Dans la file d’attente de la Quinzaine, je regarde avec circonspection mes coreligionnaires : ces gens sont-ils donc tous fous pour s’enfermer toute une après-midi au sous-sol de l’hôtel Mariott à regarder une sorte de Parrain indien, dont on ne sait rien ? Il semble bien que oui, même si ma voisine de file d’attente, une sympathique dame cannoise (c’est la première autochtone que je rencontre …) m’informe de sa stratégie : regarder la première partie de 2h40 le jour même, puis la seconde partie de 2h40 deux jours plus tard.
Toujours durant l’attente, l’équipe du film nous distribue de jolis foulards indiens rouges, frappés au titre du film, ainsi qu’un arbre généalogique des personnages, sur une feuille A4 photocopiée. Damned, ce volumineux éventail de plusieurs dizaines de personnages représentant 4 générations nous inquiète plus qu’il ne nous rassure.
Dans la salle, l’équipe du film, également pléthorique, occupe plusieurs rangs. Ils rigolent tous, visiblement ravis d’être à Cannes, et les filles sont habillées comme des princesses indiennes.
La projection commence enfin, avec un premier plan d’une redoutable efficacité : une scène bollywoodienne, qui s’avère être un leurre, issue d’une télé qui est subitement mitraillée sauvagement. S’en suit l’assaut pétaradant d’un immeuble dans lequel un parrain a trouvé refuge.
Suit un long flash-back de plusieurs heures retraçant la guerre de deux clans pour le contrôle des activités criminelles dans une région de l’Inde. Tard dans le film, on revivra cette introduction sous un autre angle, filmée avec la même efficacité.

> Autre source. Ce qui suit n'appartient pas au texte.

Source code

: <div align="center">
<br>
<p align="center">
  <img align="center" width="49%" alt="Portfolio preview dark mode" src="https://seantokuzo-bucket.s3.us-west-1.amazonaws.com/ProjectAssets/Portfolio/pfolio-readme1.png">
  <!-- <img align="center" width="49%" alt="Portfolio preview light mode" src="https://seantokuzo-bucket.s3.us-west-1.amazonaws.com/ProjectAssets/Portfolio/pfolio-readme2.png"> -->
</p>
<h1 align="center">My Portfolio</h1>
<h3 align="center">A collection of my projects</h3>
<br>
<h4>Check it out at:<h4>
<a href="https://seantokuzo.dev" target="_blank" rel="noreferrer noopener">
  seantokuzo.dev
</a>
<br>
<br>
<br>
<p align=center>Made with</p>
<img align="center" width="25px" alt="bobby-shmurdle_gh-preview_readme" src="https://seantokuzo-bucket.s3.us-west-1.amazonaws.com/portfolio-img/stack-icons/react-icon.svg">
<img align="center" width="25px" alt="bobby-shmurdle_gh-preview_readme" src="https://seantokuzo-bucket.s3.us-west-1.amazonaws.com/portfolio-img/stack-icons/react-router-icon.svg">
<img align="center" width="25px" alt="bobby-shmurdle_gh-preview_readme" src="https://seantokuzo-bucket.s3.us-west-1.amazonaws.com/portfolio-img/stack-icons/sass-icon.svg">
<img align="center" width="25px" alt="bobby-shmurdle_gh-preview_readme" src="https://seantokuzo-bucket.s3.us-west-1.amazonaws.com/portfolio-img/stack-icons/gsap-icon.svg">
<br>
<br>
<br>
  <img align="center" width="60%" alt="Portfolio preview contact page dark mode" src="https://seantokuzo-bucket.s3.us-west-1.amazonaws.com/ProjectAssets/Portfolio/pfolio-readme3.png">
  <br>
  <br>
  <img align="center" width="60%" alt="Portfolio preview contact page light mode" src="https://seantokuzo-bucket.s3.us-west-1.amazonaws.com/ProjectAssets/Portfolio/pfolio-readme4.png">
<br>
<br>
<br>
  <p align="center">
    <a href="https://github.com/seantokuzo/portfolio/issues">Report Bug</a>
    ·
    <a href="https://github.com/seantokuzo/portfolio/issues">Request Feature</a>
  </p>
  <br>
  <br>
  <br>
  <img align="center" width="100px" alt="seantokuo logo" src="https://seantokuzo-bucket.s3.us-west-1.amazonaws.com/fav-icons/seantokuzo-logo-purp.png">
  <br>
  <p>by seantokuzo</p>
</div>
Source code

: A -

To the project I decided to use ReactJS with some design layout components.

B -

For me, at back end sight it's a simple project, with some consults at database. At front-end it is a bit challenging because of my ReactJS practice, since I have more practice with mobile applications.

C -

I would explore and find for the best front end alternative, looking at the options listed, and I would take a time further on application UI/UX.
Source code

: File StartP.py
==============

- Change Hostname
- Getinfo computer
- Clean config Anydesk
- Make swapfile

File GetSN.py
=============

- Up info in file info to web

A l’image de cet élément de scénario, le film est rudement malin, par moment extrêmement attachant, même si sur une telle durée on ne peut nier quelques passages un peu plus faibles.
S’il ne comporte aucun élément chanté proprement dit, le film présente par moment quelques relents bollywoodiens (tous les grands évènements familiaux du type mariage ou funérailles sont accompagnés par un incroyable chanteur payé par la famille) qui donne au film un caractère vif, coloré et plaisant. Les personnages ne sont pas binaires, les gentils s’avérant parfois plutôt méchants, et réciproquement. Ils sont sacrément attachants et on suit les péripéties de ces familles avec plaisir, dans une ambiance de violence larvée qui n’est pas sans rappeler d’illustres modèles : Scorsese, Coppola et Sergio Leone en particulier.
La belle découverte d’un cinéma indien mainstream, ambitieux et grand public à la fois.